A “marine heat wave” has developed in the North Pacific

An area of anomalously warm ocean water has assembled in the North Pacific. An article on the new region of abnormally warm ocean water has been called to my attention by NIU meteorological alum Raitis Bocka. Raitis was our intern of ours in our WGN weather office year ago and is always a sharp observer of meteorological developments.

If you’ll remember, a region of abnormally warm water was the subject of great interest in the Pacific several years ago. It was dubbed “The Blob” at the time.

Marine Heat Wave is the the term applied to extended periods of warmer than normal ocean water–and these marine heat waves have significant impact on marine ecosystems and also interact with the atmosphere. Coral bleaching has been associated with marine heat waves–in Australia’s Great Barrier Reef as an example. The current Pacific marine heat wave is occurring in a region of deep ocean water and therefore isn’t present a coral bleaching threat. But it impacts the atmosphere above and impacts weather patterns.

The presence of a abnormally persistent La Nina in the equatorial Pacific appears a major factor in the development of this new “warm blob”. The article on this latest North Pacific warm pool notes a reversal in the water temp anomalies in the Pacific often occurs with La Ninas–put simply, La Ninas are signaled by a huge region of BELOW NORMAL OCEAN TEMPS along the equator west of South America while warm pools of water develop farther north.

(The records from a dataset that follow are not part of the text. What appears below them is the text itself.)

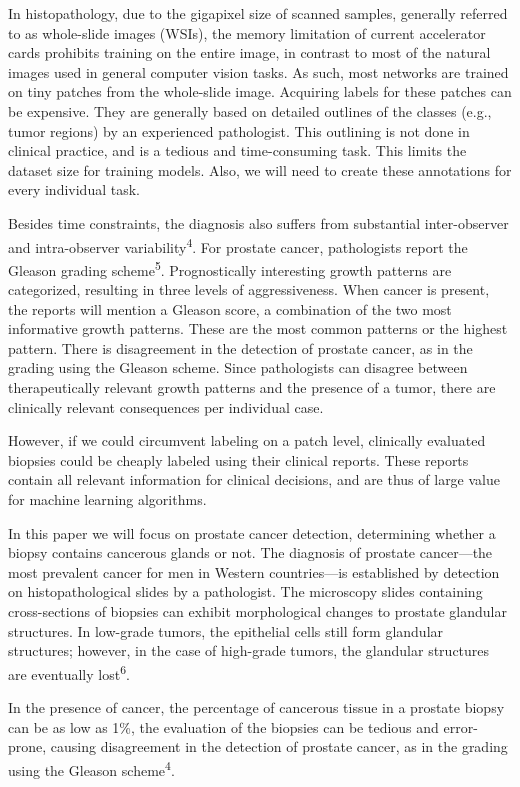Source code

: \documentclass[
  12pt,
  a5,margin=2cmpaper,
]{article}
\begin{document}
In histopathology, due to the gigapixel size of scanned samples,
generally referred to as whole-slide images (WSIs), the memory
limitation of current accelerator cards prohibits training on the entire
image, in contrast to most of the natural images used in general
computer vision tasks. As such, most networks are trained on tiny
patches from the whole-slide image. Acquiring labels for these patches
can be expensive. They are generally based on detailed outlines of the
classes (e.g., tumor regions) by an experienced pathologist. This
outlining is not done in clinical practice, and is a tedious and
time-consuming task. This limits the dataset size for training models.
Also, we will need to create these annotations for every individual
task.

Besides time constraints, the diagnosis also suffers from substantial
inter-observer and intra-observer variability\textsuperscript{4}. For
prostate cancer, pathologists report the Gleason grading
scheme\textsuperscript{5}. Prognostically interesting growth patterns
are categorized, resulting in three levels of aggressiveness. When
cancer is present, the reports will mention a Gleason score, a
combination of the two most informative growth patterns. These are the
most common patterns or the highest pattern. There is disagreement in
the detection of prostate cancer, as in the grading using the Gleason
scheme. Since pathologists can disagree between therapeutically relevant
growth patterns and the presence of a tumor, there are clinically
relevant consequences per individual case.

However, if we could circumvent labeling on a patch level, clinically
evaluated biopsies could be cheaply labeled using their clinical
reports. These reports contain all relevant information for clinical
decisions, and are thus of large value for machine learning algorithms.

In this paper we will focus on prostate cancer detection, determining
whether a biopsy contains cancerous glands or not. The diagnosis of
prostate cancer---the most prevalent cancer for men in Western
countries---is established by detection on histopathological slides by a
pathologist. The microscopy slides containing cross-sections of biopsies
can exhibit morphological changes to prostate glandular structures. In
low-grade tumors, the epithelial cells still form glandular structures;
however, in the case of high-grade tumors, the glandular structures are
eventually lost\textsuperscript{6}.

In the presence of cancer, the percentage of cancerous tissue in a
prostate biopsy can be as low as 1\%, the evaluation of the biopsies can
be tedious and error-prone, causing disagreement in the detection of
prostate cancer, as in the grading using the Gleason
scheme\textsuperscript{4}.
\end{document}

The World Meteorological Organization (WMO) of the United Nations notes the role climate change may be playing in the current, abnormally persistent La Nina–already 3 years old, which is REALLY unusual–and indications the La Nina may continue into this winter–AND EVEN STRENGTHEN.

La Ninas have been known to contribute to MORE intense Atlantic basin hurricane seasons–something which is behind continued forecasts of an active 2022 Atlantic hurricane season despite its recent quiet nature.

And this long lasting La Nina offers further insight into the complex manner in which climate change is altering rainfall patterns across the planet.

More information here.

As a quote from WMO Secretary-General Prof. Petteri Taalas in the WMO release indicates: “Human induced climate change amplifies the impacts of naturally occurring events like La Niña and is increasingly influencing our weather patterns, in particular through more intense heat and drought and the associated risk of wildfires – as well as record-breaking deluges of rainfall and flooding.”